What is expected: Transcribe every entry that follows, word for word, and omit the images.

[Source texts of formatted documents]
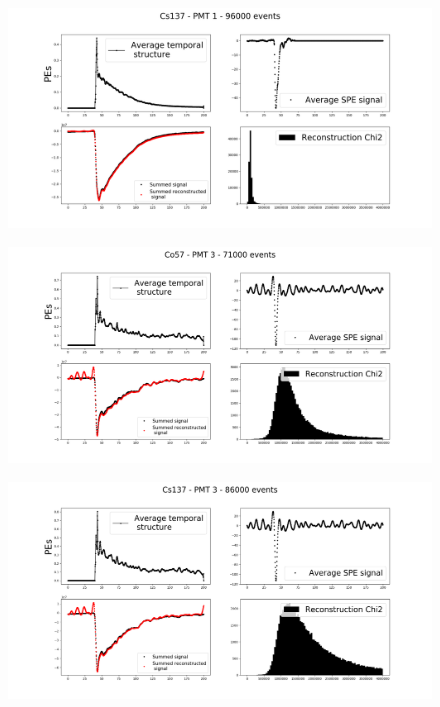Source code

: \documentclass{beamer}
\begin{document}
\begin{frame}
\begin{figure}[h]
\includegraphics[width=1\linewidth]{resultCs1.png}
\end{figure}
\end{frame}

\begin{frame}
\begin{figure}[h]
\includegraphics[width=1\linewidth]{resultCo3.png}
\end{figure}
\end{frame}

\begin{frame}
\begin{figure}[h]
\includegraphics[width=1\linewidth]{resultCs3.png}
\end{figure}
\end{frame}
\end{document}
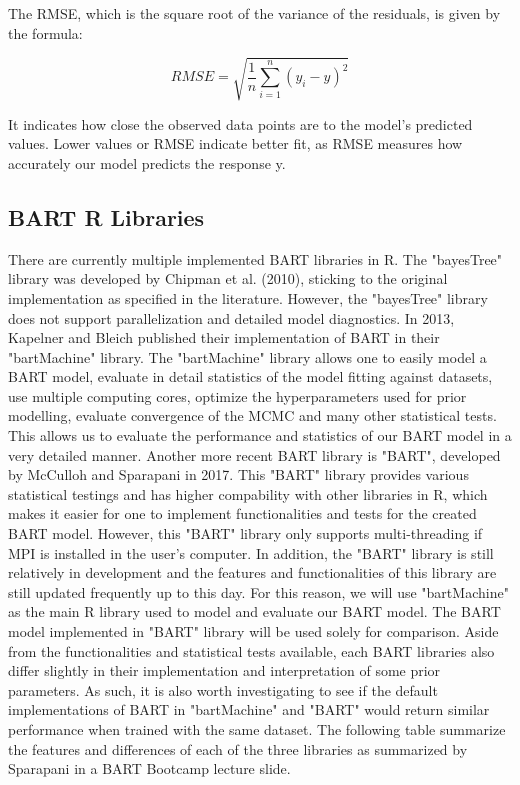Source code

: \documentclass{usiinftr}
\begin{document}
The RMSE, which is the square root of the variance of the residuals, is given by the formula: 

\begin{equation}
R M S E=\sqrt{\frac{1}{n} \sum_{i=1}^{n}\left(y_{i}-\hat{y}\right)^{2}}
\end{equation}

It indicates how close the observed data points are to the model's predicted values. Lower values or RMSE indicate better fit, as RMSE measures how accurately our model predicts the response y.  

\subsection{BART R Libraries}
There are currently multiple implemented BART libraries in R. The "bayesTree" library was developed by Chipman et al. (2010), sticking to the original implementation as specified in the literature. However, the "bayesTree" library does not support parallelization and detailed model diagnostics. In 2013, Kapelner and Bleich published their implementation of BART in their "bartMachine" library. The "bartMachine" library allows one to easily model a BART model, evaluate in detail statistics of the model fitting against datasets, use multiple computing cores, optimize the hyperparameters used for prior modelling, evaluate convergence of the MCMC and many other statistical tests. This allows us to evaluate the performance and statistics of our BART model in a very detailed manner. Another more recent BART library is "BART", developed by McCulloh and Sparapani in 2017. This "BART" library provides various statistical testings and has higher compability with other libraries in R, which makes it easier for one to implement functionalities and tests for the created BART model. However, this "BART" library only supports multi-threading if MPI is installed in the user's computer. In addition, the "BART" library is still relatively in development and the features and functionalities of this library are still updated frequently up to this day. For this reason, we will use "bartMachine" as the main R library used to model and evaluate our BART model. The BART model implemented in "BART" library will be used solely for comparison. Aside from the functionalities and statistical tests available, each BART libraries also differ slightly in their implementation and interpretation of some prior parameters. As such, it is also worth investigating to see if the default implementations of BART in "bartMachine" and "BART" would return similar performance when trained with the same dataset. The following table summarize the features and differences of each of the three libraries as summarized by Sparapani in a BART Bootcamp lecture slide.
\end{document}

The answer:
Source code

: \documentclass{beamer}
\begin{document}
\begin{frame}
\begin{figure}[h]
\includegraphics[width=1\linewidth]{resultCs1.png}
\end{figure}
\end{frame}

\begin{frame}
\begin{figure}[h]
\includegraphics[width=1\linewidth]{resultCo3.png}
\end{figure}
\end{frame}

\begin{frame}
\begin{figure}[h]
\includegraphics[width=1\linewidth]{resultCs3.png}
\end{figure}
\end{frame}
\end{document}
Source code

: \documentclass{usiinftr}
\begin{document}
The RMSE, which is the square root of the variance of the residuals, is given by the formula: 

\begin{equation}
R M S E=\sqrt{\frac{1}{n} \sum_{i=1}^{n}\left(y_{i}-\hat{y}\right)^{2}}
\end{equation}

It indicates how close the observed data points are to the model's predicted values. Lower values or RMSE indicate better fit, as RMSE measures how accurately our model predicts the response y.  

\subsection{BART R Libraries}
There are currently multiple implemented BART libraries in R. The "bayesTree" library was developed by Chipman et al. (2010), sticking to the original implementation as specified in the literature. However, the "bayesTree" library does not support parallelization and detailed model diagnostics. In 2013, Kapelner and Bleich published their implementation of BART in their "bartMachine" library. The "bartMachine" library allows one to easily model a BART model, evaluate in detail statistics of the model fitting against datasets, use multiple computing cores, optimize the hyperparameters used for prior modelling, evaluate convergence of the MCMC and many other statistical tests. This allows us to evaluate the performance and statistics of our BART model in a very detailed manner. Another more recent BART library is "BART", developed by McCulloh and Sparapani in 2017. This "BART" library provides various statistical testings and has higher compability with other libraries in R, which makes it easier for one to implement functionalities and tests for the created BART model. However, this "BART" library only supports multi-threading if MPI is installed in the user's computer. In addition, the "BART" library is still relatively in development and the features and functionalities of this library are still updated frequently up to this day. For this reason, we will use "bartMachine" as the main R library used to model and evaluate our BART model. The BART model implemented in "BART" library will be used solely for comparison. Aside from the functionalities and statistical tests available, each BART libraries also differ slightly in their implementation and interpretation of some prior parameters. As such, it is also worth investigating to see if the default implementations of BART in "bartMachine" and "BART" would return similar performance when trained with the same dataset. The following table summarize the features and differences of each of the three libraries as summarized by Sparapani in a BART Bootcamp lecture slide.
\end{document}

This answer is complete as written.